Data shown:
##############################
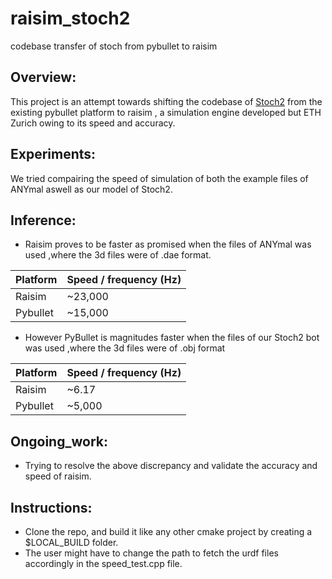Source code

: # raisim_stoch2
codebase transfer of stoch from pybullet to raisim

## Overview:
This project is an attempt towards shifting the codebase of [Stoch2](https://cps.iisc.ac.in/research/walking-robot/) from the existing pybullet platform to raisim , a simulation engine developed but ETH Zurich owing to its speed and accuracy.

## Experiments:
We tried compairing the speed of simulation of both the example files of ANYmal aswell as our model of Stoch2.

## Inference:
* Raisim proves to be faster as promised when the files of ANYmal was used ,where the 3d files were of     .dae format.

Platform | Speed / frequency (Hz)
------------ | -------------
Raisim | ~23,000
Pybullet | ~15,000

* However PyBullet is magnitudes faster when the files of our Stoch2 bot was used ,where the 3d files were of .obj format

Platform | Speed / frequency (Hz)
------------ | -------------
Raisim | ~6.17
Pybullet | ~5,000

## Ongoing_work:
* Trying to resolve the above discrepancy and validate the accuracy and speed of raisim.

## Instructions:
* Clone the repo, and build it like any other cmake project by creating a $LOCAL_BUILD folder.
* The user might have to change the path to fetch the urdf files accordingly in the speed_test.cpp file.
##############################
Problem description:
Omit every picture while copying the listing above exactly.

Response area:
Source code

: # raisim_stoch2
codebase transfer of stoch from pybullet to raisim

## Overview:
This project is an attempt towards shifting the codebase of [Stoch2](https://cps.iisc.ac.in/research/walking-robot/) from the existing pybullet platform to raisim , a simulation engine developed but ETH Zurich owing to its speed and accuracy.

## Experiments:
We tried compairing the speed of simulation of both the example files of ANYmal aswell as our model of Stoch2.

## Inference:
* Raisim proves to be faster as promised when the files of ANYmal was used ,where the 3d files were of     .dae format.

Platform | Speed / frequency (Hz)
------------ | -------------
Raisim | ~23,000
Pybullet | ~15,000

* However PyBullet is magnitudes faster when the files of our Stoch2 bot was used ,where the 3d files were of .obj format

Platform | Speed / frequency (Hz)
------------ | -------------
Raisim | ~6.17
Pybullet | ~5,000

## Ongoing_work:
* Trying to resolve the above discrepancy and validate the accuracy and speed of raisim.

## Instructions:
* Clone the repo, and build it like any other cmake project by creating a $LOCAL_BUILD folder.
* The user might have to change the path to fetch the urdf files accordingly in the speed_test.cpp file.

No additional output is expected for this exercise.